Thank you again for the info.

Jason 

----- Original Message -----
From: "Dan Barker" <dbarker at visioncomm.net>
To: "drbd List (drbd-user at lists.linbit.com)" <drbd-user at lists.linbit.com>
Sent: Friday, March 1, 2013 4:59:40 AM
Subject: Re: [DRBD-user] drbd pacemaker scst/srp 2 node active/passive question

That's easy, I've been doing it for years, going back to ESXi 4.1 at least, maybe even to 4.0. I run ESXi 5.1 now.

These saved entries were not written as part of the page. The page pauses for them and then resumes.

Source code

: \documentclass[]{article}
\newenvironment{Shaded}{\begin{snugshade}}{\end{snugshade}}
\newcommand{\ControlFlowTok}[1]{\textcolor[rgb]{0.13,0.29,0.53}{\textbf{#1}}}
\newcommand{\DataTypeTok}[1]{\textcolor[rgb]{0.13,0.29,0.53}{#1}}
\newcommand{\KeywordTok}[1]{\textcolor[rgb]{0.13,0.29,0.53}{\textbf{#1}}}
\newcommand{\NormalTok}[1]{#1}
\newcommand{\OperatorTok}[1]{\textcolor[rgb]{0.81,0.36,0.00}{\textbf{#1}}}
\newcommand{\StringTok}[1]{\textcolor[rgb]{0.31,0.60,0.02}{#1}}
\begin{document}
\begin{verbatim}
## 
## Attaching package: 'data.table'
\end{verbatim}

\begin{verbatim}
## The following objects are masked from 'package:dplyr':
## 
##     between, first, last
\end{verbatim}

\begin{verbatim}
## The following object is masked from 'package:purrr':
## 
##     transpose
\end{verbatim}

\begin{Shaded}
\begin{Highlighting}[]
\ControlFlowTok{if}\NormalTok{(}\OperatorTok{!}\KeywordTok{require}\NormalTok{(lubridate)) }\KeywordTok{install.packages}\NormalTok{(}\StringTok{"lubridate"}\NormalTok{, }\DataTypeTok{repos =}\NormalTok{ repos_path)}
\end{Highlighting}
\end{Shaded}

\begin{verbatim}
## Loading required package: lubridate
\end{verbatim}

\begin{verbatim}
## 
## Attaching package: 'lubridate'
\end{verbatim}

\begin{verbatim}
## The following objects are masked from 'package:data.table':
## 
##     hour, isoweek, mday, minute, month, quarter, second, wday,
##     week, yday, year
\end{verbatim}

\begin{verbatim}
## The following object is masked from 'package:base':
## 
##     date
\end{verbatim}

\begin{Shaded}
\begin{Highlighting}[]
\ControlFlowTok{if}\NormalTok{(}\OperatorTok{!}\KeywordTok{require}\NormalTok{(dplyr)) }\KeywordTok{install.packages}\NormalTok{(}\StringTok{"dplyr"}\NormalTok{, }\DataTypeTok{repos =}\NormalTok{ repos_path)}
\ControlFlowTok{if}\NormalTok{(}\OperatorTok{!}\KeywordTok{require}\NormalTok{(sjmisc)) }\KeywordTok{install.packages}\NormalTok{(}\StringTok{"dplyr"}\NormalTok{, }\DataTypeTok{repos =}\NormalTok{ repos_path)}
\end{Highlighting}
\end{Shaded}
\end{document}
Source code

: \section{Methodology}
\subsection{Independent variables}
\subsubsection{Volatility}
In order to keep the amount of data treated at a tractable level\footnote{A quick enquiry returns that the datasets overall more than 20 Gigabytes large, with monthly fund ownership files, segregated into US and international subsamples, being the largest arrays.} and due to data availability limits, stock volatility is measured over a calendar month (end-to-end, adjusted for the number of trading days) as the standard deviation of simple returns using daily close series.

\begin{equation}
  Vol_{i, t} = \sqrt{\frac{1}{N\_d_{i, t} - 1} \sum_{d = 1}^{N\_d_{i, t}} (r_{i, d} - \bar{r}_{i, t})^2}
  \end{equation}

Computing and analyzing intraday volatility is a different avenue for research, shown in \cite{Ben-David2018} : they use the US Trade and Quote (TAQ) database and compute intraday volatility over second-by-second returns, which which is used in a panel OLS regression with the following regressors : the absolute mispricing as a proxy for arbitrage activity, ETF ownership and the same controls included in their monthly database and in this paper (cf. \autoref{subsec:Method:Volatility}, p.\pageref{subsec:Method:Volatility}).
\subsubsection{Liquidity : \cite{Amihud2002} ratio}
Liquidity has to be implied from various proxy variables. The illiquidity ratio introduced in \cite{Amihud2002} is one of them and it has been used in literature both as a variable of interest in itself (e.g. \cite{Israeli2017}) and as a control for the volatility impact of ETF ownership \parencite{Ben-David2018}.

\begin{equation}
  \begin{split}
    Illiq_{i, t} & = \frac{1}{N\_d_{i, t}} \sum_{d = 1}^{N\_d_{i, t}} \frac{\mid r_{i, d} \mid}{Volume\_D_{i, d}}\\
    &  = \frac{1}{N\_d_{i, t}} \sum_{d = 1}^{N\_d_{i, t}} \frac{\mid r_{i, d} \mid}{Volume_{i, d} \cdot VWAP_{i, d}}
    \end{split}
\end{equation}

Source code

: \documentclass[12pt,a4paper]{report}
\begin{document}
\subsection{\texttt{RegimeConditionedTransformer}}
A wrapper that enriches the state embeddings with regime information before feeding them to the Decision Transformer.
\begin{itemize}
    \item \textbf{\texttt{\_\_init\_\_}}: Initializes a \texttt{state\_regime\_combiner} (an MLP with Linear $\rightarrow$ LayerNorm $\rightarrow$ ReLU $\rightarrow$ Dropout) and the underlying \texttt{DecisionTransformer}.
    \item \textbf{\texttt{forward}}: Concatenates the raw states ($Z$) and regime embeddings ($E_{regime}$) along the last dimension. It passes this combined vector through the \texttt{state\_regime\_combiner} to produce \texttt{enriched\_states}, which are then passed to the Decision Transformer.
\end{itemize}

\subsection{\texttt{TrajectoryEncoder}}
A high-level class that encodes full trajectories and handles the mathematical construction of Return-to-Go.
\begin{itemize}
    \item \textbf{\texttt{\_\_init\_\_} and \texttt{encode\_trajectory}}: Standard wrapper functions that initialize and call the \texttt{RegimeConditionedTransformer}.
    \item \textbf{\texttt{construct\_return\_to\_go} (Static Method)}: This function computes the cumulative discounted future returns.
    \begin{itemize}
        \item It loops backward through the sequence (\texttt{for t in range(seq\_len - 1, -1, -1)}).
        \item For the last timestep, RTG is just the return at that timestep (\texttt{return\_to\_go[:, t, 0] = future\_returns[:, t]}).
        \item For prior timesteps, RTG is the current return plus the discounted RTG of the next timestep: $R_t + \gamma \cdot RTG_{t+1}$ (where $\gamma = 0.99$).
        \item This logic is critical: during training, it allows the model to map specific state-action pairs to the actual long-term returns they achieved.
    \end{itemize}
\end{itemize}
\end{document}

Set up both the servers in ESXi, Configuration, Storage adapters. Use static discovery, because you can list the targets whether they exist or not. When the primary goes down, the secondary will come up (if it's available) on ESXi without intervention.

In my setup, the .46 drbd is secondary, and invisible to ESXi. .47 is primary and visible to ESXi. I run the following targets (you can do this with the GUI, but I get lazy):

vmkiscsi-tool -S -a "172.30.0.46 iqn.2012-05.com.visioncomm.DrbdR:Storage03" vmhba39
vmkiscsi-tool -S -a "172.30.0.46 iqn.2012-06.com.visioncomm.DrbdR:Storage02" vmhba39
vmkiscsi-tool -S -a "172.30.0.46 iqn.2012-08.com.visioncomm.DrbdR:Storage01" vmhba39
vmkiscsi-tool -S -a "172.30.0.46 iqn.2012-08.com.visioncomm.DrbdR:Storage00" vmhba39
vmkiscsi-tool -S -a "172.30.0.47 iqn.2012-05.com.visioncomm.DrbdR:Storage03" vmhba39
vmkiscsi-tool -S -a "172.30.0.47 iqn.2012-06.com.visioncomm.DrbdR:Storage02" vmhba39
vmkiscsi-tool -S -a "172.30.0.47 iqn.2012-08.com.visioncomm.DrbdR:Storage01" vmhba39
vmkiscsi-tool -S -a "172.30.0.47 iqn.2012-08.com.visioncomm.DrbdR:Storage00" vmhba39

If both are primary, I see 4 targets, 8 paths. This "never<g>" happens. Usually, I see 4 targets, 4 paths.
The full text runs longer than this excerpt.